Je cite ce fait parce qu'il se présente assez fréquemment. On recule devant ce luxe de formalités et il en résulte que le petit pécule de ces malheureux est gaspillé en peu d'années et qu'ils finissent par retomber à la charge du bureau de bienfaisance, sans compensation.

Je me bornerai à ces quelques considérations à l'appui de la nouvelle rédaction de notre amendement.

Je le répète, si nous n'avions considéré que les réformes que nous voudrions voir introduites dans la loi communale et même en les restreignant aux deux articles qui nous occupent, nous aurions été beaucoup plus loin, mais nous avons dû compter avec la force des choses, et le malheur des temps, c'est pour cela que nous nous sommes restreints dans des limites si étroites.

(page 799) M. Kervyn de Lettenhove. - L'honorable M. Jacobs n'a pas compris tout à l'heure la portée de mes observations.
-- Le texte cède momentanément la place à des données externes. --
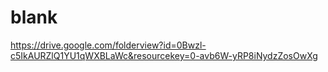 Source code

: # blank 
https://drive.google.com/folderview?id=0Bwzl-c5IkAURZlQ1YU1qWXBLaWc&resourcekey=0-avb6W-yRP8iNydzZosOwXg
Ce n'est pas le délai de 40 jours que j'ai critiqué, mais, dans ma pensée, toutes les fois qu'il s'agit de ventes ou d'emprunts, l'intervention de l'autorité centrale doit être considérée comme indispensable.

Il faut dans tous les cas, selon moi, que cette autorité reçoive les pièces, qu'elle soit appelée à donner son avis et que son approbation soit requise ; mais d'un autre côté, lorsqu'il s'agit de questions moins graves, d'intérêts moins sérieux, quand il ne s'agit pas d'engagements à titre onéreux, mais de l'exercice de droits attribués aux autorités communales, ou du développement de la prospérité communale, je demande au contraire que l'annulation d'office ne puisse pas être prononcée. Si cette annulation pouvait avoir lieu sans aucune justification, par un simple acte de l'autorité centrale et en dehors des règles établies par la Constitution, il arriverait nécessairement, quelque extension que l'on voulût donner aux droits de l'autorité communale, que cette extension serait complètement illusoire.

Sur ce point je voudrais me rapprocher davantage de la loi hollandaise, qui ne permet l'annulation par l'autorité centrale que lorsque les intérêts généraux sont lésés.

- La séance est levée à 4 heures trois quarts.